Mohammed Uddin, 29, of Barking, Essex, was sentenced at Woolwich Crown Court after pleading guilty to a charge of preparing acts of terrorism.

The court heard how Uddin travelled to Syria on 4 November 2014, intending to join IS - also known as Daesh - and fighting for them.

On 12 December of the same year, he crossed the border back into Turkey where he was held by the authorities because he did not have any travel documents.

He was stopped by counter terrorism officers at Gatwick Airport when he returned to Britain on 22 December who believed he was involved in terrorist-related activity and who found extremist material in his possession.

Assistant Chief Constable Laura Nicholson, the head of counter-terrorism across the South East, said: "Uddin's purpose of travel was to join Daesh and engage in terrorist activity.

"Anyone intending to travel to Syria or Iraq to fight or to commit terrorist acts against the UK or our interests should be in no doubt that the police will take the strongest possible action against them.

"Returning foreign fighters pose a threat to the UK and we also have a responsibility to protect UK interests around the world.

"Preventing travel to Syria is a key part of keeping the British public safe whether they are at home and overseas.

"Early intervention is key for the police and other agencies.

"Between us we can offer support to help safeguard those who are vulnerable to radicalisation.
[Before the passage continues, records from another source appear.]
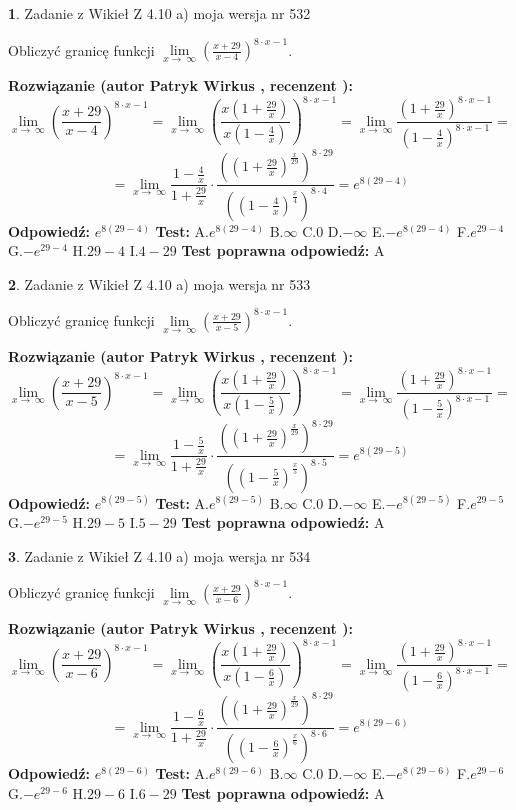 \documentclass[12pt, a4paper]{article}
\theoremstyle{definition} %
\newtheorem{zad}{}
\newcommand{\zadStart}[1]{\begin{zad}#1\newline}
\newcommand{\zadStop}{\end{zad}}
\newcommand{\rozwStart}[2]{\noindent \textbf{Rozwiązanie (autor #1 , recenzent #2): }\newline}
\newcommand{\rozwStop}{\newline}
\newcommand{\odpStart}{\noindent \textbf{Odpowiedź:}\newline}
\newcommand{\odpStop}{\newline}
\newcommand{\testStart}{\noindent \textbf{Test:}\newline}
\newcommand{\testStop}{\newline}
\newcommand{\kluczStart}{\noindent \textbf{Test poprawna odpowiedź:}\newline}
\newcommand{\kluczStop}{\newline}
\begin{document}
\zadStart{Zadanie z Wikieł Z 4.10 a) moja wersja nr 532}


Obliczyć granicę funkcji  $\lim\limits_{x\to\ \infty}(\frac{x+29}{x-4})^{8\cdot x-1}$.
\zadStop
\rozwStart{Patryk Wirkus}{}
$$\lim\limits_{x\to\ \infty}(\frac{x+29}{x-4})^{8\cdot x-1} = \lim\limits_{x\to\ \infty}(\frac{x(1+\frac{29}{x})}{x(1-\frac{4}{x})})^{8\cdot x-1}=\lim\limits_{x\to\ \infty}\frac{(1+\frac{29}{x})^{8\cdot x-1}}{(1-\frac{4}{x})^{8\cdot x-1}}=$$
$$=\lim\limits_{x\to\ \infty}\frac{1-\frac{4}{x}}{1+\frac{29}{x}}\cdot\frac{((1+\frac{29}{x})^{\frac{x}{29}})^{8\cdot29}}{((1-\frac{4}{x})^{\frac{x}{4}})^{8\cdot4}}=e^{8(29-4)}$$
\rozwStop
\odpStart
$e^{8(29-4)}$
\odpStop
\testStart
A.$e^{8(29-4)}$ B.$\infty$ C.$0$ D.$-\infty$ E.$-e^{8(29-4)}$
F.$e^{29-4}$ G.$-e^{29-4}$
H.$29-4$
I.$4-29$
\testStop
\kluczStart
A
\kluczStop



\zadStart{Zadanie z Wikieł Z 4.10 a) moja wersja nr 533}


Obliczyć granicę funkcji  $\lim\limits_{x\to\ \infty}(\frac{x+29}{x-5})^{8\cdot x-1}$.
\zadStop
\rozwStart{Patryk Wirkus}{}
$$\lim\limits_{x\to\ \infty}(\frac{x+29}{x-5})^{8\cdot x-1} = \lim\limits_{x\to\ \infty}(\frac{x(1+\frac{29}{x})}{x(1-\frac{5}{x})})^{8\cdot x-1}=\lim\limits_{x\to\ \infty}\frac{(1+\frac{29}{x})^{8\cdot x-1}}{(1-\frac{5}{x})^{8\cdot x-1}}=$$
$$=\lim\limits_{x\to\ \infty}\frac{1-\frac{5}{x}}{1+\frac{29}{x}}\cdot\frac{((1+\frac{29}{x})^{\frac{x}{29}})^{8\cdot29}}{((1-\frac{5}{x})^{\frac{x}{5}})^{8\cdot5}}=e^{8(29-5)}$$
\rozwStop
\odpStart
$e^{8(29-5)}$
\odpStop
\testStart
A.$e^{8(29-5)}$ B.$\infty$ C.$0$ D.$-\infty$ E.$-e^{8(29-5)}$
F.$e^{29-5}$ G.$-e^{29-5}$
H.$29-5$
I.$5-29$
\testStop
\kluczStart
A
\kluczStop



\zadStart{Zadanie z Wikieł Z 4.10 a) moja wersja nr 534}


Obliczyć granicę funkcji  $\lim\limits_{x\to\ \infty}(\frac{x+29}{x-6})^{8\cdot x-1}$.
\zadStop
\rozwStart{Patryk Wirkus}{}
$$\lim\limits_{x\to\ \infty}(\frac{x+29}{x-6})^{8\cdot x-1} = \lim\limits_{x\to\ \infty}(\frac{x(1+\frac{29}{x})}{x(1-\frac{6}{x})})^{8\cdot x-1}=\lim\limits_{x\to\ \infty}\frac{(1+\frac{29}{x})^{8\cdot x-1}}{(1-\frac{6}{x})^{8\cdot x-1}}=$$
$$=\lim\limits_{x\to\ \infty}\frac{1-\frac{6}{x}}{1+\frac{29}{x}}\cdot\frac{((1+\frac{29}{x})^{\frac{x}{29}})^{8\cdot29}}{((1-\frac{6}{x})^{\frac{x}{6}})^{8\cdot6}}=e^{8(29-6)}$$
\rozwStop
\odpStart
$e^{8(29-6)}$
\odpStop
\testStart
A.$e^{8(29-6)}$ B.$\infty$ C.$0$ D.$-\infty$ E.$-e^{8(29-6)}$
F.$e^{29-6}$ G.$-e^{29-6}$
H.$29-6$
I.$6-29$
\testStop
\kluczStart
A
\kluczStop
\end{document}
"So if anyone is concerned that a friend or family member is thinking of travelling to Syria it is crucial they tell us as soon as possible.
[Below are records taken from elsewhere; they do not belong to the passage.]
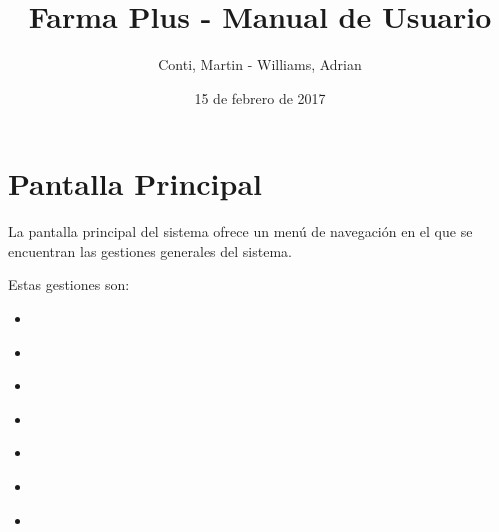 \documentclass[a4paper,10pt,spanish]{sphinxmanual}
\title{Farma Plus - Manual de Usuario}
\date{15 de febrero de 2017}
\author{Conti, Martin - Williams, Adrian}
\begin{document}
\maketitle
\tableofcontents
{}\label{index::doc}



\chapter{Pantalla Principal}
\label{pantallaprincipal::doc}\label{pantallaprincipal:farma-plus}\label{pantallaprincipal:pantalla-principal}
La pantalla principal del sistema ofrece un menú de navegación en el que se encuentran las gestiones generales del sistema.


Estas gestiones son:
\begin{itemize}
\item {} 
{\hyperref[pantallaprincipal:gestion\string-usuarios]{}}

\item {} 
{\hyperref[pantallaprincipal:gestion\string-medicamentos]{}}

\item {} 
{\hyperref[pantallaprincipal:gestion\string-organizaciones]{}}

\item {} 
{\hyperref[pantallaprincipal:gestion\string-pedidos]{}}

\item {} 
{\hyperref[pantallaprincipal:gestion\string-facturacion]{}}

\item {} 
{\hyperref[pantallaprincipal:gestion\string-stockdistribuido]{}}

\item {} 
{\hyperref[pantallaprincipal:gestion\string-informeventas]{}}

\end{itemize}
\end{document}
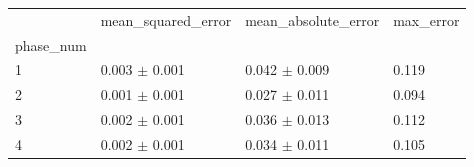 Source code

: \begin{tabular}{llll}
\toprule
 & mean_squared_error & mean_absolute_error & max_error \\
phase_num &  &  &  \\
\midrule
1 & 0.003 $\pm$ 0.001 & 0.042 $\pm$ 0.009 & 0.119 \\
2 & 0.001 $\pm$ 0.001 & 0.027 $\pm$ 0.011 & 0.094 \\
3 & 0.002 $\pm$ 0.001 & 0.036 $\pm$ 0.013 & 0.112 \\
4 & 0.002 $\pm$ 0.001 & 0.034 $\pm$ 0.011 & 0.105 \\
\bottomrule
\end{tabular}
"The sooner we can intervene, the better chance we have of preventing people from becoming embroiled in the conflict and facing potential prosecution."

Sue Hemming, head of special crime and counter terrorism at the Crown Prosecution Service (CPS), said: "It was very clear from the conversations recovered from electrical devices that Uddin had meticulously planned his trip so that he would be able to get to Syria undetected.

"It is vital that we bring the full force of the law against those who leave the UK to support terrorism.

"We will continue to work to build strong cases against these individuals to ensure that terrorists are brought to justice."